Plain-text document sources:
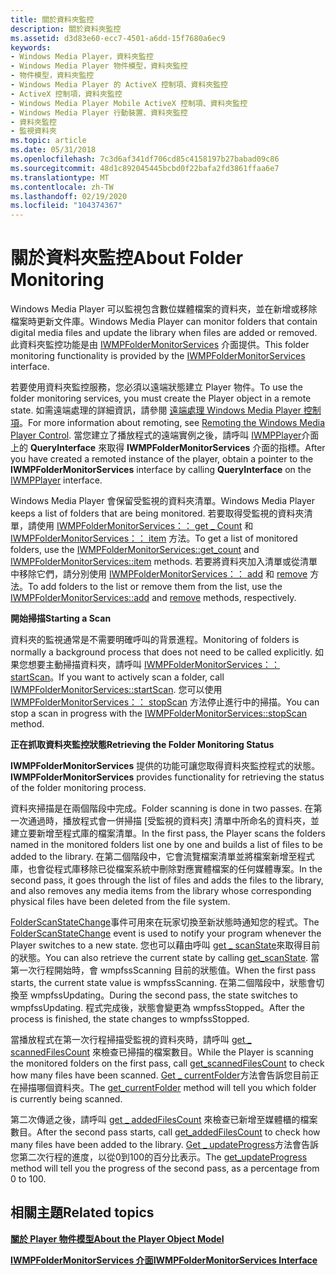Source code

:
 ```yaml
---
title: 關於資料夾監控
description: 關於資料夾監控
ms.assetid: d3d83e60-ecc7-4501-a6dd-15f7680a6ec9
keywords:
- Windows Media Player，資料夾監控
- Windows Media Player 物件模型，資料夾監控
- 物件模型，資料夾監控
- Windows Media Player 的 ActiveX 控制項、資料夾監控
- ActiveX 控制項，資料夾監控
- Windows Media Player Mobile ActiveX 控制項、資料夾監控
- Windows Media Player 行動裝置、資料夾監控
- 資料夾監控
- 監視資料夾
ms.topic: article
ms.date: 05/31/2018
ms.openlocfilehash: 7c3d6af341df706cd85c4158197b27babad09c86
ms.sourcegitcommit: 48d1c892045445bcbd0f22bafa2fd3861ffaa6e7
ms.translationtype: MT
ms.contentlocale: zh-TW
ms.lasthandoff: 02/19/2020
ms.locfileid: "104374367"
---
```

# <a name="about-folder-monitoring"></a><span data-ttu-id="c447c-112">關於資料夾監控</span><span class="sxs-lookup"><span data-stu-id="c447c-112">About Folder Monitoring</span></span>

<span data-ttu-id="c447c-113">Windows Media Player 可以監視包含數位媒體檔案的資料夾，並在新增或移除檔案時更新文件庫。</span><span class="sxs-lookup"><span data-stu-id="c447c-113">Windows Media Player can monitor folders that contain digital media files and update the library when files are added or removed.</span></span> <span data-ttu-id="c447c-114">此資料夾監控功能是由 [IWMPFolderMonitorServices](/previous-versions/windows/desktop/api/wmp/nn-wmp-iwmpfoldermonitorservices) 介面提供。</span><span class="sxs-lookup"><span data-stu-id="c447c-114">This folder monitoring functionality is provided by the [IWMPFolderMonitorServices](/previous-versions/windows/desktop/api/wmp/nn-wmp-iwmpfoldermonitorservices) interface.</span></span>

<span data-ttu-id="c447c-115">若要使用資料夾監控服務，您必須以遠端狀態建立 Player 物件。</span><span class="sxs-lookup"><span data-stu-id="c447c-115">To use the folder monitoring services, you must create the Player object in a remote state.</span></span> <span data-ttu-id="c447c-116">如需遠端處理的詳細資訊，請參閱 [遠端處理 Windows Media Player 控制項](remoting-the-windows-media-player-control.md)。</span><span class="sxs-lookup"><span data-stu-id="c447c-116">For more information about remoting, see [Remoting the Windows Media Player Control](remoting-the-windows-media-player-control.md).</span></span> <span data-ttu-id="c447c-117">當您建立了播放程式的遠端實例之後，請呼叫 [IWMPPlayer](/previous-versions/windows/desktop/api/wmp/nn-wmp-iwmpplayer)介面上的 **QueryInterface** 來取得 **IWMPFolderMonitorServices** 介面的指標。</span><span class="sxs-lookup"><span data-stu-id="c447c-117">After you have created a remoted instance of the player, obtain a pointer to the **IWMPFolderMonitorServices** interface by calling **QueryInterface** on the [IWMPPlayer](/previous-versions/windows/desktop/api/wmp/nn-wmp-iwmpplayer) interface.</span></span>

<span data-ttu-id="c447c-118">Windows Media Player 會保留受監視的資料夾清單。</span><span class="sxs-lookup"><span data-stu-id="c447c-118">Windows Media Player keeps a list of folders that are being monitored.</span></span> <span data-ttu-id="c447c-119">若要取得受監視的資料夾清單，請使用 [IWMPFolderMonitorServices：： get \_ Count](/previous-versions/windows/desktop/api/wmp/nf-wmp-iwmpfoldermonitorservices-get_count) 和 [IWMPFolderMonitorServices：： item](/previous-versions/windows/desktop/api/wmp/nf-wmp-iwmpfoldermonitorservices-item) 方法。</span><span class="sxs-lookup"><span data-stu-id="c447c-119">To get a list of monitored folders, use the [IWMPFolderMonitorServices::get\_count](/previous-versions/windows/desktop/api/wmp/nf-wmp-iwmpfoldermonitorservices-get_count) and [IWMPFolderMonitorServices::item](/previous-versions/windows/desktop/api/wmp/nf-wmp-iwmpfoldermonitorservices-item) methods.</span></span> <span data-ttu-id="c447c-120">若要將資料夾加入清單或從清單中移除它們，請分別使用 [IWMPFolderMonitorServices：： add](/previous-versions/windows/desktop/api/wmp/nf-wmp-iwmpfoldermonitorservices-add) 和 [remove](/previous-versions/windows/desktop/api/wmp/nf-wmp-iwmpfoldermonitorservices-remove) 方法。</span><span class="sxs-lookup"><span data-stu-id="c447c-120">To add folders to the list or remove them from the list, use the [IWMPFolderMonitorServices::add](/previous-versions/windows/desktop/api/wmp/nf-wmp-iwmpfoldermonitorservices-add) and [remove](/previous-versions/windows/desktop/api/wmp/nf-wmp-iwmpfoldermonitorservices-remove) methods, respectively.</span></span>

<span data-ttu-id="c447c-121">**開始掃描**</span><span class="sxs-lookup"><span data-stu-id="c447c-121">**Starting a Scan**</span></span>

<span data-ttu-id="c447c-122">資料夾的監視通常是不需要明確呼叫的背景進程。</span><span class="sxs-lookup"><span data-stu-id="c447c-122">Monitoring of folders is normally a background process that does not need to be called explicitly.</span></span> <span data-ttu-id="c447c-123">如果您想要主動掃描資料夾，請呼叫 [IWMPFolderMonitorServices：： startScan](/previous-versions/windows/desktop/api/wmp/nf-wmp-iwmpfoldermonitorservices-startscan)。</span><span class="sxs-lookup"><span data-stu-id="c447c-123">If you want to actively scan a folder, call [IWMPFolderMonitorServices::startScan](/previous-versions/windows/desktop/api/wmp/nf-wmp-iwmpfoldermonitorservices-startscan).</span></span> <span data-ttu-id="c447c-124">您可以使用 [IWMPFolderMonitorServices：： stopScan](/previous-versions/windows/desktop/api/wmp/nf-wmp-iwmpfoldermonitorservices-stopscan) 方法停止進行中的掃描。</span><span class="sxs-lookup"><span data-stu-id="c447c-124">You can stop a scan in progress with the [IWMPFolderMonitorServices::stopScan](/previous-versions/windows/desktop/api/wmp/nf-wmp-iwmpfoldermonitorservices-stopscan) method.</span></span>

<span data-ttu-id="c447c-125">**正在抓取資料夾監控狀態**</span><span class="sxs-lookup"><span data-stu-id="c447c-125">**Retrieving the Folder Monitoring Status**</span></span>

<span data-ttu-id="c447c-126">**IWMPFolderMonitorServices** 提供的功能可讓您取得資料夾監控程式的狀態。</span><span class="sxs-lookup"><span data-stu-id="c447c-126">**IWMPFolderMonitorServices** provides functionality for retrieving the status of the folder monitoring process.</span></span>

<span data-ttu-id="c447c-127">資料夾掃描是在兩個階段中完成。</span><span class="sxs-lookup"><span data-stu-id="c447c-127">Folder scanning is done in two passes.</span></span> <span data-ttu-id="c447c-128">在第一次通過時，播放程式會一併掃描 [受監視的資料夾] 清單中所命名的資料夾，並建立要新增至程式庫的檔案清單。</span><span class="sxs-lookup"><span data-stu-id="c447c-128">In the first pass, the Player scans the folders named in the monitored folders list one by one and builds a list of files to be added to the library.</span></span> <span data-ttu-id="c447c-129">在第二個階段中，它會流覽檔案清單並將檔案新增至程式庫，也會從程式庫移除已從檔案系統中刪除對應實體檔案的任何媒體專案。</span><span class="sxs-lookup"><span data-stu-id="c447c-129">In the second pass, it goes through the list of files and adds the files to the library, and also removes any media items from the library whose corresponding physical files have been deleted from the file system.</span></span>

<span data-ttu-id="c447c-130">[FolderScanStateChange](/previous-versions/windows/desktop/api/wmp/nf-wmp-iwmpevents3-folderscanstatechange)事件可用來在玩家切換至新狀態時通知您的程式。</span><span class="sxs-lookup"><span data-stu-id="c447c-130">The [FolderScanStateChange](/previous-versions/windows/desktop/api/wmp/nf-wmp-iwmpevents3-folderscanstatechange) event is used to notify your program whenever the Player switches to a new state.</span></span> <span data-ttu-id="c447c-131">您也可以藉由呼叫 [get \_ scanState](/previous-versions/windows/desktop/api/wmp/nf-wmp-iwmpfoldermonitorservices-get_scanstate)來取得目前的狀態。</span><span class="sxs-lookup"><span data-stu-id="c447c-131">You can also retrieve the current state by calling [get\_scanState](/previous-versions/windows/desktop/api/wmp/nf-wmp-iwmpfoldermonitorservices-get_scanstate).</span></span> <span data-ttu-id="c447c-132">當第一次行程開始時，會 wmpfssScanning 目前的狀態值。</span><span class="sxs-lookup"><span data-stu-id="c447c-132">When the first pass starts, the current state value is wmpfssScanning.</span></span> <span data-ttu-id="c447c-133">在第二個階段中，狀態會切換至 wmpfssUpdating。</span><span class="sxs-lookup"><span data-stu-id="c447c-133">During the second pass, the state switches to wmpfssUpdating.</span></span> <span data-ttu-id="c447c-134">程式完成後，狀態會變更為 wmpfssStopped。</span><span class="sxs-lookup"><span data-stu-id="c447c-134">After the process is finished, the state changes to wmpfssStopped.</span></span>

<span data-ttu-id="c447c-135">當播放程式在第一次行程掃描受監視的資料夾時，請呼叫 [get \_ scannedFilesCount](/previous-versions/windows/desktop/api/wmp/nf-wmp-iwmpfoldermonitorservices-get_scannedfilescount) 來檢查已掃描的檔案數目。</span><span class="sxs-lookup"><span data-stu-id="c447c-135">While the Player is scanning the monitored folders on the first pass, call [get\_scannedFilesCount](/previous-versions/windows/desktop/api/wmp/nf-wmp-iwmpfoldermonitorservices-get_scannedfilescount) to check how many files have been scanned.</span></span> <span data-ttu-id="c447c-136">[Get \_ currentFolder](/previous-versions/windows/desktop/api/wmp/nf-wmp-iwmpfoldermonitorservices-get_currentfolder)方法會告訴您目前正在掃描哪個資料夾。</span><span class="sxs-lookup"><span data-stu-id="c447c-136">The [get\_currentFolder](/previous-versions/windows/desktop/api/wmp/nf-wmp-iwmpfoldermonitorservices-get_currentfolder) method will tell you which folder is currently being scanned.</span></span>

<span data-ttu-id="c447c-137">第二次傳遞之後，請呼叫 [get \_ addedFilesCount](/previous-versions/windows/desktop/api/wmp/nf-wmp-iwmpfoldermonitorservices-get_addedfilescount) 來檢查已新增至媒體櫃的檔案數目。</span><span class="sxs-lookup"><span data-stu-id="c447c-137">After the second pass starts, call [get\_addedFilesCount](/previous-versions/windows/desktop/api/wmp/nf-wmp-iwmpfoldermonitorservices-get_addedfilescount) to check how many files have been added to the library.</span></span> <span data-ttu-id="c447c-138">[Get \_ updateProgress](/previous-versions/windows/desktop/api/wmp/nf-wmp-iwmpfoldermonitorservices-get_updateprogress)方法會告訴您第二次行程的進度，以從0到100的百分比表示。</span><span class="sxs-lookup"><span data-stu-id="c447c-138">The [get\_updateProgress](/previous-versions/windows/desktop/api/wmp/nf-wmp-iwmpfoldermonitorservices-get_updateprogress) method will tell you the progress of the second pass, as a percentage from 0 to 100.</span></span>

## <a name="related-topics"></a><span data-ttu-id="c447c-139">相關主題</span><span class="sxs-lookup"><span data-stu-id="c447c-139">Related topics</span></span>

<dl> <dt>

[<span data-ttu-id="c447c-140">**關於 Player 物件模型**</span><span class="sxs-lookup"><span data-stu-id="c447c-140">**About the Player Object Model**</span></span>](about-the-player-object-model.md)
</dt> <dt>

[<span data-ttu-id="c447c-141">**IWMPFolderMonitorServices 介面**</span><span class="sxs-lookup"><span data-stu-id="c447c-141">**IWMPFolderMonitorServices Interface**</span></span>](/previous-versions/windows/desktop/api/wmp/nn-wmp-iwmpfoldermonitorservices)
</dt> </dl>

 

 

...

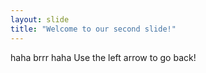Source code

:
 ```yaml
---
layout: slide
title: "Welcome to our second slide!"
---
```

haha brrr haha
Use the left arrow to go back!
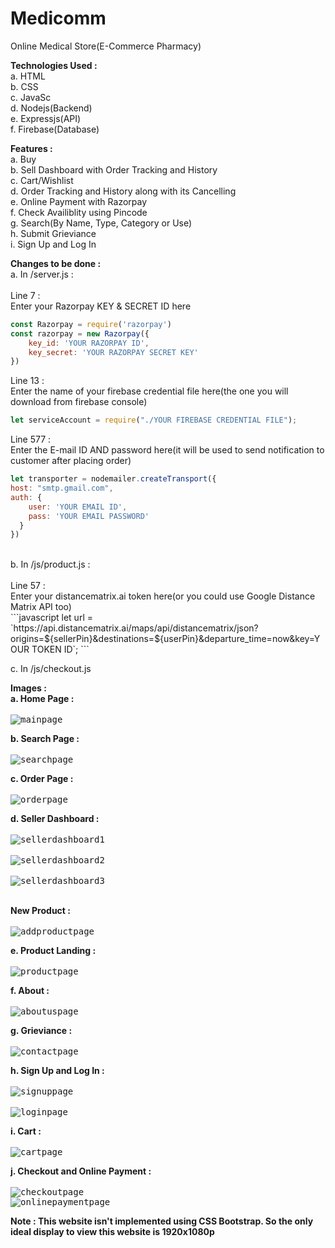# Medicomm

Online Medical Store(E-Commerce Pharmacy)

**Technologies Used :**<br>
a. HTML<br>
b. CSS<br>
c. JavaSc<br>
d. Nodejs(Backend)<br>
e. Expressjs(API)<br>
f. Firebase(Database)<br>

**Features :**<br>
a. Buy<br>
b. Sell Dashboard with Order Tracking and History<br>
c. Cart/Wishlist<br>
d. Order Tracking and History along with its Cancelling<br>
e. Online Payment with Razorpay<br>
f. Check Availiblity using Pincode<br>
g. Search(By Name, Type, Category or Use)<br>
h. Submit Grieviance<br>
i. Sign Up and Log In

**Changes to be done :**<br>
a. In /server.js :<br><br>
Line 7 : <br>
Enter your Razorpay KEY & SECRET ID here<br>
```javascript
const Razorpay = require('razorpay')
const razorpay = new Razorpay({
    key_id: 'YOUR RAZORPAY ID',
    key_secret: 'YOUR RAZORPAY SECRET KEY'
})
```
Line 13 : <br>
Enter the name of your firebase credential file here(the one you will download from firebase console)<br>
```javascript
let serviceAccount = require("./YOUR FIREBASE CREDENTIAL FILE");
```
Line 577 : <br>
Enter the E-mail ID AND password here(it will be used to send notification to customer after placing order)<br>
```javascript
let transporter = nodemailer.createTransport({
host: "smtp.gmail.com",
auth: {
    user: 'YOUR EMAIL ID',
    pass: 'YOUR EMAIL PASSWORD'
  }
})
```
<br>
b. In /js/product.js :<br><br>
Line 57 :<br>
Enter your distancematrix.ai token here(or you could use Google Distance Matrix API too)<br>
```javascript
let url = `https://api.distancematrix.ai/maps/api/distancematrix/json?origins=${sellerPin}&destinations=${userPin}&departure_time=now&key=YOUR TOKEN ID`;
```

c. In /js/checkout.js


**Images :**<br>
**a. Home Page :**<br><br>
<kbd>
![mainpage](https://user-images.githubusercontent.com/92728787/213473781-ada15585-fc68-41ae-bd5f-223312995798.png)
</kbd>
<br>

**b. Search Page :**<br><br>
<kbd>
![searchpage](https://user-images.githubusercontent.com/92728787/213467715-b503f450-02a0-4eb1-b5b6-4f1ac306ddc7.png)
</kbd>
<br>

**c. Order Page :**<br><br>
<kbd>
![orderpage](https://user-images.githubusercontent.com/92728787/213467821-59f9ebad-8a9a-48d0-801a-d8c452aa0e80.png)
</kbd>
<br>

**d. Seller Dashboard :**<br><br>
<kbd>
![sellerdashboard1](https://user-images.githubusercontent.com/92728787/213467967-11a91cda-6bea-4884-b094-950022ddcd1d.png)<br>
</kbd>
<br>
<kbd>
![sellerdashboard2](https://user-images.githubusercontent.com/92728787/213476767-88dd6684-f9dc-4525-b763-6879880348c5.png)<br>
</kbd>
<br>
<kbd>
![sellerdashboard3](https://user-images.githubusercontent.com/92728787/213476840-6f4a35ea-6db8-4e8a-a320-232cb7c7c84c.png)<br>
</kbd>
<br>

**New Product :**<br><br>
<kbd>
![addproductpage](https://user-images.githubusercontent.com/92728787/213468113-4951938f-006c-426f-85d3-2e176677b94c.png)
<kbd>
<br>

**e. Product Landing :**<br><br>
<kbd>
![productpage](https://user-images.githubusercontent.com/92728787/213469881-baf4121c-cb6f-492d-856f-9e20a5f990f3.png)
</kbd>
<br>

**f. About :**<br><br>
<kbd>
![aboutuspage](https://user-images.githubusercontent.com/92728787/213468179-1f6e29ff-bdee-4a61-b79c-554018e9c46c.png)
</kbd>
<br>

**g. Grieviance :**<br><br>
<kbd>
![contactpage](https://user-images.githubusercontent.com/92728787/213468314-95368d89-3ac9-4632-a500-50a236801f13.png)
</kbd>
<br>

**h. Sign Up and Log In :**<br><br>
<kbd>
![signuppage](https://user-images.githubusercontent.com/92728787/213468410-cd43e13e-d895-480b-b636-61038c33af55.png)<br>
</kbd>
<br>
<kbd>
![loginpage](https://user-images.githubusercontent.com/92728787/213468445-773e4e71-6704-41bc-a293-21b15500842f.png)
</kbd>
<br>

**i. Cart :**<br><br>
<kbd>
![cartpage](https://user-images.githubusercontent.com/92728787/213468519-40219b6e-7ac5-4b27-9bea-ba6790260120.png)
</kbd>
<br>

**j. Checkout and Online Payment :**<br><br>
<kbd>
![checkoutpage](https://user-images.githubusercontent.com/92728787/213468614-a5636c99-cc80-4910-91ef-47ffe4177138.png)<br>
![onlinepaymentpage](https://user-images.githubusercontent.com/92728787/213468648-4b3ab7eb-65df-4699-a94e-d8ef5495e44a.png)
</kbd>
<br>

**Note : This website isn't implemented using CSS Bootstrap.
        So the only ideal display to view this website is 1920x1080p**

==

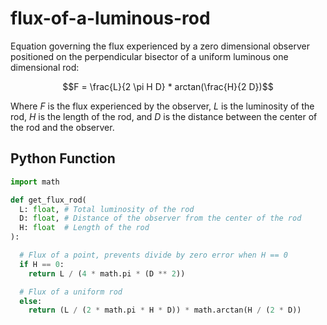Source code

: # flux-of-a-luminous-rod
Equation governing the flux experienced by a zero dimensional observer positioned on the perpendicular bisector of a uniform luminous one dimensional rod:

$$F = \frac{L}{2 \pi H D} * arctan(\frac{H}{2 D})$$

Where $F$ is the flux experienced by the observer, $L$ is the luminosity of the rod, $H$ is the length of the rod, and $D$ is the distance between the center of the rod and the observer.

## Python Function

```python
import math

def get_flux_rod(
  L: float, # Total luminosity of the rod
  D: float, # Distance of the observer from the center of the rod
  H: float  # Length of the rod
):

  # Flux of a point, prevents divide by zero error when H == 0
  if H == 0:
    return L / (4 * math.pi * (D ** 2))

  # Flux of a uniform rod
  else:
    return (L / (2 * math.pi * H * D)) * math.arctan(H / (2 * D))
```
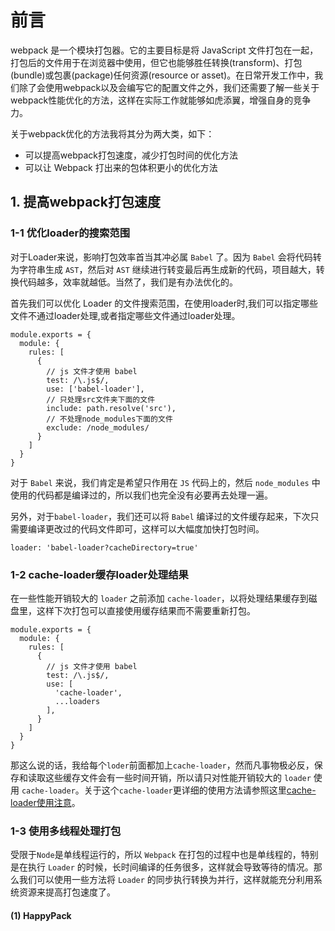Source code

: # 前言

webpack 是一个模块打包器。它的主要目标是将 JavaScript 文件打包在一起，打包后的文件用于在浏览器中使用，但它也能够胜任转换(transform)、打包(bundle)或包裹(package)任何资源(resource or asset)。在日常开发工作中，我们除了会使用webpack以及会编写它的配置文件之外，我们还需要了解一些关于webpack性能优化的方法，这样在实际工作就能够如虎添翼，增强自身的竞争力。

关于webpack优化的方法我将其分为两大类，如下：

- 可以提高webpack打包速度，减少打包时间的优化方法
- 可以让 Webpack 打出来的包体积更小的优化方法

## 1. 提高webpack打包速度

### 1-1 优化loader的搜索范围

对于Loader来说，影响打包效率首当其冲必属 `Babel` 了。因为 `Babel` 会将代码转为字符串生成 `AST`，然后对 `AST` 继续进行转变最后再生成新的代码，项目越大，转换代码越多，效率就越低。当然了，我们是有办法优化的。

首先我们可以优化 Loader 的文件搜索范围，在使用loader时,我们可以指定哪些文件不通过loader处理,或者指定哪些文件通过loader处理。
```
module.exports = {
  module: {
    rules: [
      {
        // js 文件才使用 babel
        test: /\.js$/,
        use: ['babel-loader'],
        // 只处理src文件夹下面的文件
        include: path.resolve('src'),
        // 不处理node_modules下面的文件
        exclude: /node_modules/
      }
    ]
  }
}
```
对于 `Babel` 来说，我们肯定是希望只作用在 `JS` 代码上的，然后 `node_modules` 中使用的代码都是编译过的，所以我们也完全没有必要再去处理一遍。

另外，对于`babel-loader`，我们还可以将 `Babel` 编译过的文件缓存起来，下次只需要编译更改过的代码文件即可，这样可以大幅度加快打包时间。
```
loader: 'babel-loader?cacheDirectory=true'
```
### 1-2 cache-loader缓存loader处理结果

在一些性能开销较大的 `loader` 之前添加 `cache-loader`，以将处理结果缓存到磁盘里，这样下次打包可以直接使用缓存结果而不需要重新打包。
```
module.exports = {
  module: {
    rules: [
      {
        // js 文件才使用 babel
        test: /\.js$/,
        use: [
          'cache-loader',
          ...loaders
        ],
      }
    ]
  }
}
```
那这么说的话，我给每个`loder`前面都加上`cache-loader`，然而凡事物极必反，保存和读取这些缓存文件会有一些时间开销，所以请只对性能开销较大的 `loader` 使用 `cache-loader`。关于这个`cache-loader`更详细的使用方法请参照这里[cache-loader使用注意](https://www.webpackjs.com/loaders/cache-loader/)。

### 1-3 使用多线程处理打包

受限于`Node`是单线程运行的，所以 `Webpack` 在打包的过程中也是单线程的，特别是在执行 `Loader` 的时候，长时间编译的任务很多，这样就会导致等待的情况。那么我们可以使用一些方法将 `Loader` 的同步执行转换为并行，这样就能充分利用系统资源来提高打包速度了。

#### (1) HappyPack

*Exercise description*. Where a line of the records has the string "Grieviance", copy that line.

*Response*.
h. Submit Grieviance<br>
**g. Grieviance :**<br><br>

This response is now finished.